Diriliş Postası Muhabiri Gökhan Yılmaz

Doğu Akdeniz’de bilek güreşi devam ediyor. Türkiye’nin uluslararası tanınırlığı bulunan Ulusal Mutabakat Hükümeti (UMH) ile anlaşma imzalaması ve Libya’ya asker gönderme kararının ardından AB medyasında “Libya’da yokuz” yorumlarını da beraberinde getirdi. Yeniden sahaya dönmek ve İsrail-Yunanistan-Güney Kıbrıs arasında imzalanan EastMed’i meşrulaştırmak isteyen AB, ‘Petrol çavuşu’ olarak tayin ettiği Hafter’in Moskova’da ateşkes imzalamasını önledi.
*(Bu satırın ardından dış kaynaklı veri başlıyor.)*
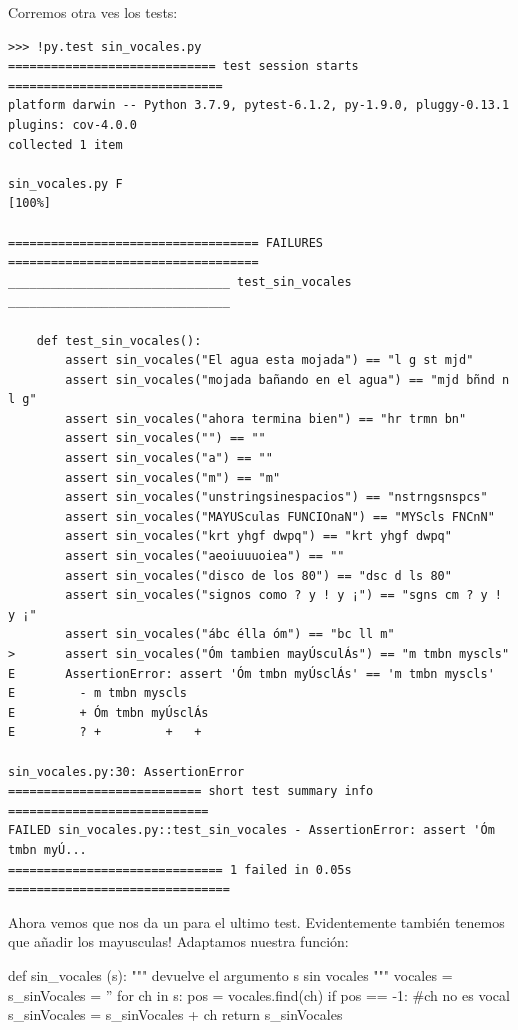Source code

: Corremos otra ves los tests:

\begin{footnotesize}
\begin{Verbatim}[frame=single]
>>> !py.test sin_vocales.py
============================= test session starts ==============================
platform darwin -- Python 3.7.9, pytest-6.1.2, py-1.9.0, pluggy-0.13.1
plugins: cov-4.0.0
collected 1 item

sin_vocales.py F                                                         [100%]

=================================== FAILURES ===================================
_______________________________ test_sin_vocales _______________________________

    def test_sin_vocales():
        assert sin_vocales("El agua esta mojada") == "l g st mjd"
        assert sin_vocales("mojada bañando en el agua") == "mjd bñnd n l g"
        assert sin_vocales("ahora termina bien") == "hr trmn bn"
        assert sin_vocales("") == ""
        assert sin_vocales("a") == ""
        assert sin_vocales("m") == "m"
        assert sin_vocales("unstringsinespacios") == "nstrngsnspcs"
        assert sin_vocales("MAYUSculas FUNCIOnaN") == "MYScls FNCnN"
        assert sin_vocales("krt yhgf dwpq") == "krt yhgf dwpq"
        assert sin_vocales("aeoiuuuoiea") == ""
        assert sin_vocales("disco de los 80") == "dsc d ls 80"
        assert sin_vocales("signos como ? y ! y ¡") == "sgns cm ? y ! y ¡"
        assert sin_vocales("ábc élla óm") == "bc ll m"
>       assert sin_vocales("Óm tambien mayÚsculÁs") == "m tmbn myscls"
E       AssertionError: assert 'Óm tmbn myÚsclÁs' == 'm tmbn myscls'
E         - m tmbn myscls
E         + Óm tmbn myÚsclÁs
E         ? +         +   +

sin_vocales.py:30: AssertionError
=========================== short test summary info ============================
FAILED sin_vocales.py::test_sin_vocales - AssertionError: assert 'Óm tmbn myÚ...
============================== 1 failed in 0.05s ===============================
\end{Verbatim}
\end{footnotesize}

Ahora vemos que nos da un  para el ultimo test. Evidentemente también tenemos que añadir los mayusculas! Adaptamos nuestra función:


\begin{python}
def sin_vocales (s):
    """
    devuelve el argumento s sin vocales
    """
    vocales = 
    s_sinVocales = ''
    for ch in s:
        pos = vocales.find(ch)
        if pos == -1: #ch no es vocal
            s_sinVocales = s_sinVocales + ch     
    return s_sinVocales

\end{python}

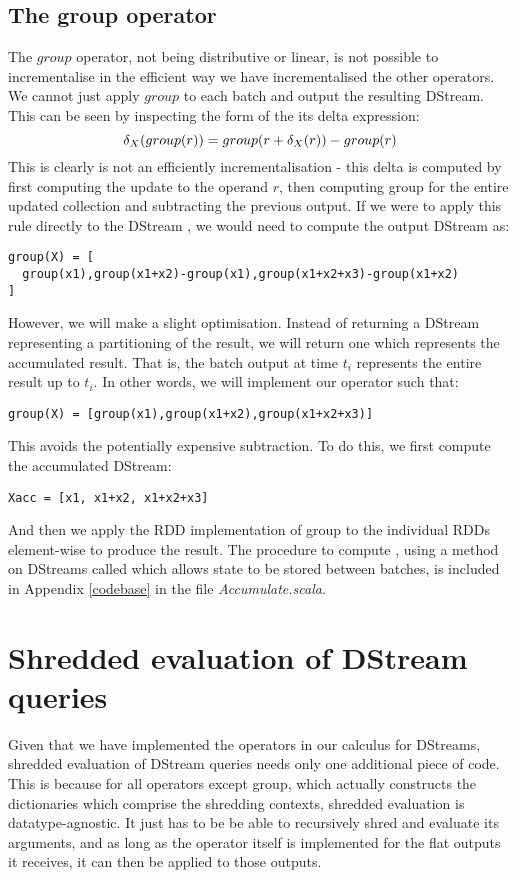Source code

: \subsection{The group operator}
The $group$ operator, not being distributive or linear, is not possible to incrementalise in the efficient way we have incrementalised the other operators. We cannot just apply $group$ to each batch and output the resulting DStream. This can be seen by inspecting the form of the its delta expression:
\begin{equation*}
\delta_X(group(r)) = group(r + \delta_X(r)) - group(r)
\end{equation*}
This is clearly is not an efficiently incrementalisation - this delta is computed by first computing the update to the operand $r$, then computing group for the entire updated collection and subtracting the previous output. If we were to apply this rule directly to the DStream , we would need to compute the output DStream as:
\vs\begin{lstlisting}
group(X) = [
  group(x1),group(x1+x2)-group(x1),group(x1+x2+x3)-group(x1+x2)
]
\end{lstlisting}\vs
However, we will make a slight optimisation. Instead of returning a DStream representing a partitioning of the result, we will return one which represents the accumulated result. That is, the batch output at time $t_i$ represents the entire result up to $t_i$. In other words, we will implement our operator such that:
\vs\begin{lstlisting}
group(X) = [group(x1),group(x1+x2),group(x1+x2+x3)]
\end{lstlisting}\vs
This avoids the potentially expensive subtraction. To do this, we first compute the accumulated DStream:
\vs\begin{lstlisting}
Xacc = [x1, x1+x2, x1+x2+x3]
\end{lstlisting}
And then we apply the RDD implementation of group to the individual RDDs element-wise to produce the result. The procedure to compute , using a method on DStreams called  which allows state to be stored between batches, is included in Appendix \ref{codebase} in the file \textit{Accumulate.scala}.


\section{Shredded evaluation of DStream queries}
Given that we have implemented the operators in our calculus for DStreams, shredded evaluation of DStream queries needs only one additional piece of code. This is because for all operators except group, which actually constructs the dictionaries which comprise the shredding contexts, shredded evaluation is datatype-agnostic. It just has to be be able to recursively shred and evaluate its arguments, and as long as the operator itself is implemented for the flat outputs it receives, it can then be applied to those outputs.

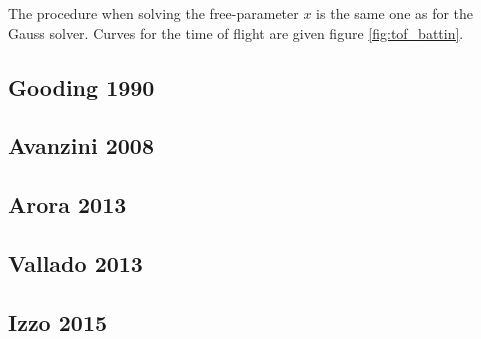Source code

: The procedure when solving the free-parameter $x$ is the same one as for the
Gauss solver. Curves for the time of flight are given figure
\ref{fig:tof_battin}.


\subsection{Gooding 1990}
\subsection{Avanzini 2008}
\subsection{Arora 2013}
\subsection{Vallado 2013}
\subsection{Izzo 2015}
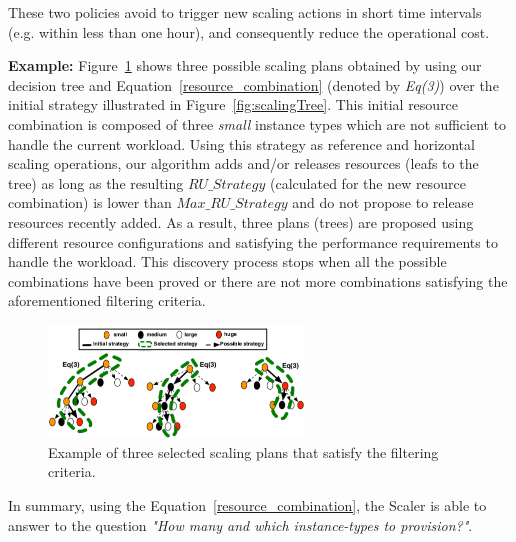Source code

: These two policies avoid to trigger new scaling actions in short time intervals (e.g. within less than one hour), and consequently reduce the operational cost. 


\noindent\textbf{Example:} Figure~\ref{fig:scalingTreeSelection} shows three possible scaling plans obtained by using our decision tree and Equation~\ref{resource_combination} (denoted by \emph{Eq(3)}) over the initial strategy illustrated in Figure~\ref{fig:scalingTree}. This initial resource combination is composed of three \emph{small} instance types which are not sufficient to handle the current workload. Using this strategy as reference and horizontal scaling operations, our algorithm adds and/or releases resources (leafs to the tree) as long as the resulting \emph{$RU\_Strategy$} (calculated for the new resource combination) is lower than \emph{$Max\_RU\_Strategy$} and do not propose to release resources recently added. As a result, three plans (trees) are proposed using different resource configurations and satisfying the performance requirements to handle the workload. This discovery process stops when all the possible combinations have been proved or there are not more combinations satisfying the aforementioned filtering criteria. 



\begin{figure}[t]
  \begin{center}
    \includegraphics[width=0.7\linewidth,height=3cm]{images/optimalTree_selection}
  \end{center}
\vspace{-4mm}
  \caption{Example of three selected scaling plans that satisfy the filtering criteria.}
  \label{fig:scalingTreeSelection}
\end{figure}



In summary, using the Equation~\ref{resource_combination}, the Scaler is able to answer to the question \emph{"How many and which instance-types to provision?"}.


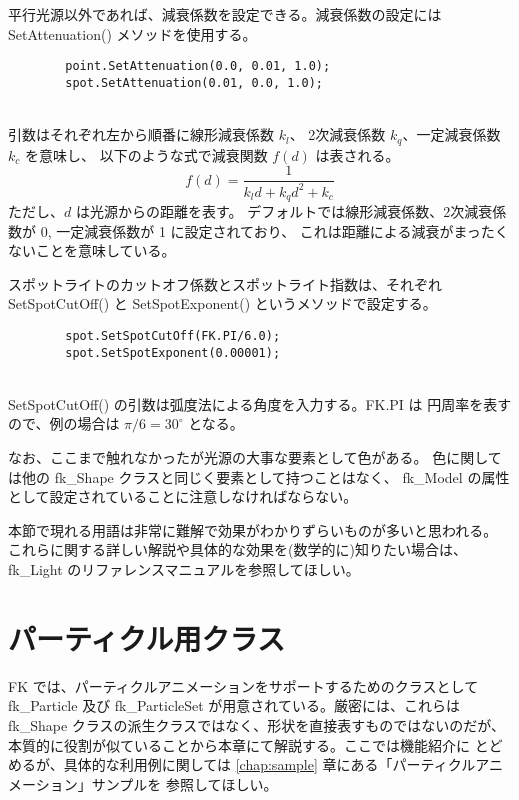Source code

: 平行光源以外であれば、減衰係数を設定できる。減衰係数の設定には
SetAttenuation() メソッドを使用する。
\\
\begin{screen}
\begin{verbatim}
        point.SetAttenuation(0.0, 0.01, 1.0);
        spot.SetAttenuation(0.01, 0.0, 1.0);
\end{verbatim}
\end{screen}
~ \\
引数はそれぞれ左から順番に線形減衰係数 \(k_l\)、
2次減衰係数 \(k_q\)、一定減衰係数 \(k_c\) を意味し、
以下のような式で減衰関数 \(f(d)\) は表される。
\[
	f(d) = \frac{1}{k_ld + k_qd^2 + k_c}
\]
ただし、\(d\) は光源からの距離を表す。
デフォルトでは線形減衰係数、2次減衰係数が 0, 一定減衰係数が 1 に設定されており、
これは距離による減衰がまったくないことを意味している。

スポットライトのカットオフ係数とスポットライト指数は、それぞれ
SetSpotCutOff() と SetSpotExponent() というメソッドで設定する。
\\
\begin{screen}
\begin{verbatim}
        spot.SetSpotCutOff(FK.PI/6.0);
        spot.SetSpotExponent(0.00001);
\end{verbatim}
\end{screen}
~ \\
SetSpotCutOff() の引数は弧度法による角度を入力する。FK.PI は
円周率を表すので、例の場合は \(\pi/6 = 30^{\circ}\) となる。

なお、ここまで触れなかったが光源の大事な要素として色がある。
色に関しては他の fk\_Shape クラスと同じく要素として持つことはなく、
fk\_Model の属性として設定されていることに注意しなければならない。

本節で現れる用語は非常に難解で効果がわかりずらいものが多いと思われる。
これらに関する詳しい解説や具体的な効果を(数学的に)知りたい場合は、
fk\_Light のリファレンスマニュアルを参照してほしい。

\section{パーティクル用クラス} \label{sec:particle}
FK では、パーティクルアニメーションをサポートするためのクラスとして
fk\_Particle 及び fk\_ParticleSet が用意されている。厳密には、これらは
fk\_Shape クラスの派生クラスではなく、形状を直接表すものではないのだが、
本質的に役割が似ていることから本章にて解説する。ここでは機能紹介に
とどめるが、具体的な利用例に関しては
\ref{chap:sample} 章にある「パーティクルアニメーション」サンプルを
参照してほしい。

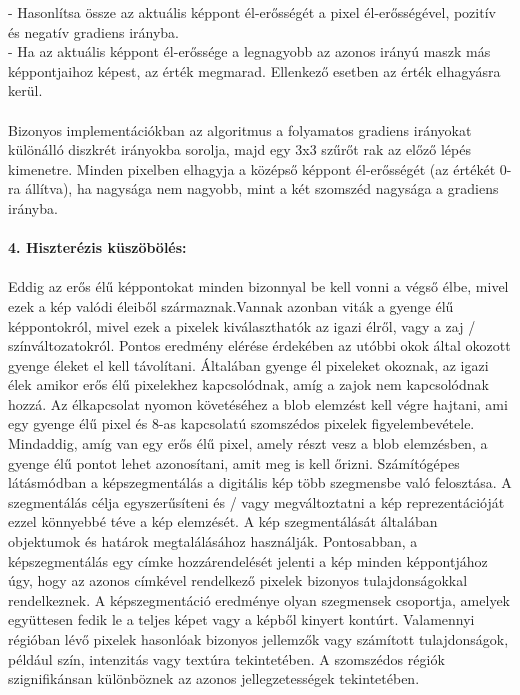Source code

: \indent - Hasonlítsa össze az aktuális képpont él-erősségét a pixel él-erősségével, pozitív és negatív gradiens irányba.\\
\indent - Ha az aktuális képpont él-erőssége a legnagyobb az azonos irányú maszk más képpontjaihoz képest, az érték megmarad. Ellenkező esetben az érték elhagyásra kerül.\\ 
\\
Bizonyos implementációkban az algoritmus a folyamatos gradiens irányokat különálló diszkrét irányokba sorolja, majd egy 3x3 szűrőt rak az előző lépés kimenetre. Minden pixelben elhagyja a középső képpont él-erősségét (az értékét 0-ra állítva), ha nagysága nem nagyobb, mint a két szomszéd nagysága a gradiens irányba.
\\ \\
\textbf{4. Hiszterézis küszöbölés:}\\ \\
Eddig az erős élű képpontokat minden bizonnyal be kell vonni a végső élbe, mivel ezek a kép valódi éleiből származnak.Vannak azonban viták a gyenge élű képpontokról, mivel ezek a pixelek kiválaszthatók az igazi élről, vagy a zaj / színváltozatokról. Pontos eredmény elérése érdekében az utóbbi okok által okozott gyenge éleket el kell távolítani. Általában gyenge él pixeleket okoznak, az igazi élek amikor erős élű pixelekhez kapcsolódnak, amíg a zajok nem kapcsolódnak hozzá. Az élkapcsolat nyomon követéséhez a blob elemzést kell végre hajtani, ami egy gyenge élű pixel és 8-as kapcsolatú szomszédos pixelek figyelembevétele. Mindaddig, amíg van egy erős élű pixel, amely részt vesz a blob elemzésben, a gyenge élű pontot lehet azonosítani, amit meg is kell őrizni.
Számítógépes látásmódban a képszegmentálás a digitális kép több szegmensbe való felosztása. A szegmentálás célja egyszerűsíteni és / vagy megváltoztatni a kép reprezentációját ezzel könnyebbé téve a kép elemzését. A kép szegmentálását általában objektumok és határok megtalálásához használják. Pontosabban, a képszegmentálás egy címke hozzárendelését jelenti a kép minden képpontjához úgy, hogy az azonos címkével rendelkező pixelek bizonyos tulajdonságokkal rendelkeznek. A képszegmentáció eredménye olyan szegmensek csoportja, amelyek együttesen fedik le a teljes képet vagy a képből kinyert kontúrt. Valamennyi régióban lévő pixelek hasonlóak bizonyos jellemzők vagy számított tulajdonságok, például szín, intenzitás vagy textúra tekintetében. A szomszédos régiók szignifikánsan különböznek az azonos jellegzetességek tekintetében.
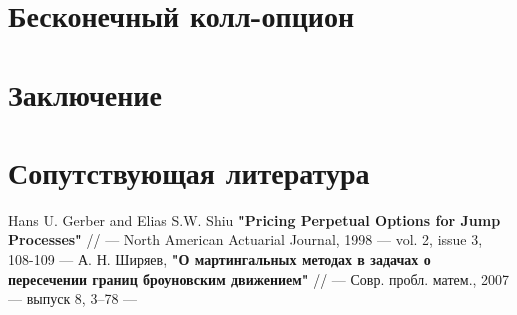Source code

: \documentclass[a4paper,12pt]{article}
\theoremstyle{definition}
\begin{document}
\section{Бесконечный колл-опцион}

\section{Заключение}

\section{Сопутствующая литература}

\begin{thebibliography}{3}
Hans U. Gerber and Elias S.W. Shiu \textbf{"Pricing Perpetual Options for Jump Processes"} // --- North American Actuarial Journal, 1998 --- vol. 2, issue 3, 108-109 ---
А. Н. Ширяев, \textbf{"О мартингальных методах в задачах о пересечении границ броуновским движением"} // --- Совр. пробл. матем., 2007 --- выпуск 8, 3–78 ---
\end{thebibliography}

\appendix
\end{document}
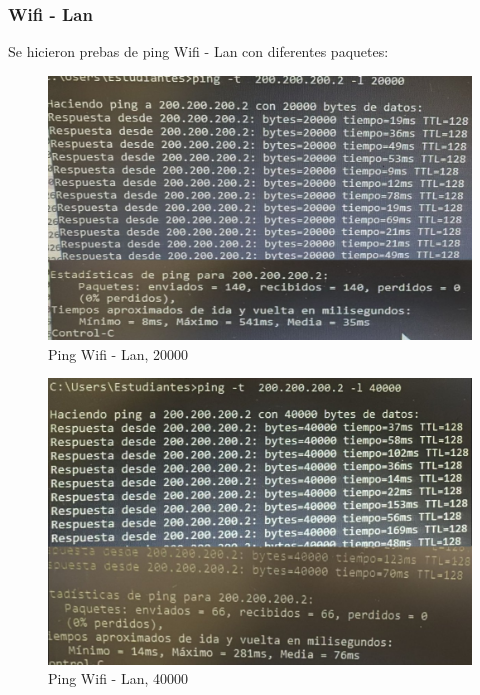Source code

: \subsubsection{\textbf{Wifi - Lan}}
Se hicieron prebas de ping Wifi - Lan con diferentes paquetes:

    \begin{figure}[H]
        \centering
        \includegraphics[width=\columnwidth]{punto1/p1_ping_wifi_lan_20k.jpeg}
        \caption{Ping Wifi - Lan, 20000}
        \label{fig:ping_wifi_lan_20k}
    \end{figure}

    \begin{figure}[H]
        \centering
        \includegraphics[width=\columnwidth]{punto1/p1_ping_wifi_lan_40k.jpeg}
        \caption{Ping Wifi - Lan, 40000}
        \label{fig:ping_wifi_lan_40k}
    \end{figure}

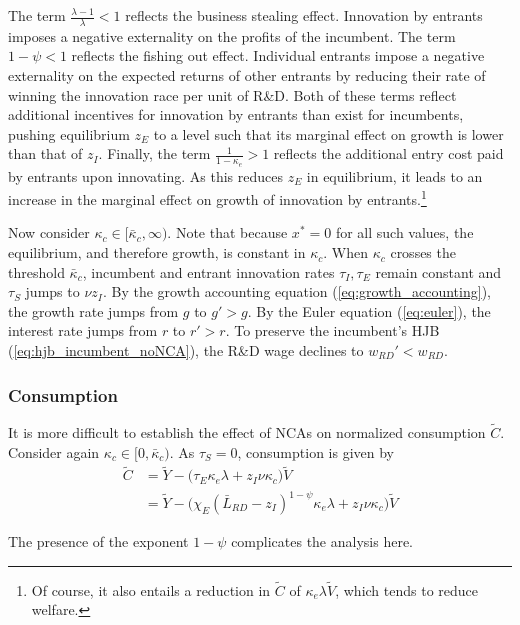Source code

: \documentclass[11pt,english]{article}
\theoremstyle{remark}
\begin{document}
The term $\frac{\lambda - 1}{\lambda} < 1$ reflects the business stealing effect. Innovation by entrants imposes a negative externality on the profits of the incumbent. The term $1-\psi < 1$ reflects the fishing out effect. Individual entrants impose a negative externality on the expected returns of other entrants by reducing their rate of winning the innovation race per unit of R\&D. Both of these terms reflect additional incentives for innovation by entrants than exist for incumbents, pushing equilibrium $z_E$ to a level such that its marginal effect on growth is lower than that of $z_I$. Finally, the term $\frac{1}{1-\kappa_e} > 1$ reflects the additional entry cost paid by entrants upon innovating. As this reduces $z_E$ in equilibrium, it leads to an increase in the marginal effect on growth of innovation by entrants.\footnote{Of course, it also entails a reduction in $\tilde{C}$ of $\kappa_e \lambda \tilde{V}$, which tends to reduce welfare.}

Now consider $\kappa_c \in [\bar{\kappa}_c,\infty)$. Note that because $x^* = 0$ for all such values, the equilibrium, and therefore growth, is constant in $\kappa_c$. When $\kappa_c$ crosses the threshold $\bar{\kappa}_c$, incumbent and entrant innovation rates $\tau_I,\tau_E$ remain constant and $\tau_S$ jumps to $\nu z_I$. By the growth accounting equation (\ref{eq:growth_accounting}), the growth rate jumps from $g$ to $g' > g$. By the Euler equation (\ref{eq:euler}), the interest rate jumps from $r$ to $r'>r$. To preserve the incumbent's HJB (\ref{eq:hjb_incumbent_noNCA}), the R\&D wage declines to $w_{RD}' < w_{RD}$.


\subsubsection{Consumption}\label{cs:consumption1}

It is more difficult to establish the effect of NCAs on normalized consumption $\tilde{C}$. Consider again $\kappa_c \in [0, \bar{\kappa}_c)$. As $\tau_S = 0$, consumption is given by 
\begin{align}
\tilde{C} &= \tilde{Y} - \Big( \tau_E  \kappa_e \lambda + z_I \nu \kappa_c \Big) \tilde{V} \\
&= \tilde{Y} - \Big( \chi_E (\bar{L}_{RD} - z_I)^{1-\psi} \kappa_e \lambda + z_I \nu \kappa_c \Big) \tilde{V} \label{cs:consumption_eq}
\end{align}

The presence of the exponent $1-\psi$ complicates the analysis here. 
\end{document}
AVRUPA MASADA OLMAK İSTİYOR

AB, söz konusu hamle ile ateşkes sürecini Berlin’e taşıyarak bölgedeki etkisini artırmak isterken, Hafter’e paralı askerlerle destek veren Putin’in tavrı merak konusu oldu.

Genel Yayın Yönetmenimiz Erem Şentürk ve Atina muhabirimiz Batuhan Gülşah yaptıkları değerlendirmeyle AB’nin Berlin hamlesi ile Libya özelinde Doğu Akdeniz’deki etkisini artırmaya çabaladığı görüşünde birleşiyor.

Darbeci Hafter’i “Batı’nın Petrol Çavuşu” olarak tanımlayan Şentürk, “Bütün bu yaşananlar son tahlilde AB’nin aktör olarak işin içine girdiği ve Bingazi bölgesindeki petrolden pay istediği bir pazarlık masasının ayak oyunlarından başka bir şey değildi” ifadelerini kullandı. Şentürk, Putin’in bundan sonraki hamlelerine dikkat edilmesi gerektiğine dikkat çekerken, Gülşah ise, masada olmayan Yunanistan’ın AB’nin daha aktif olmasını istediğine vurgu yapıyor.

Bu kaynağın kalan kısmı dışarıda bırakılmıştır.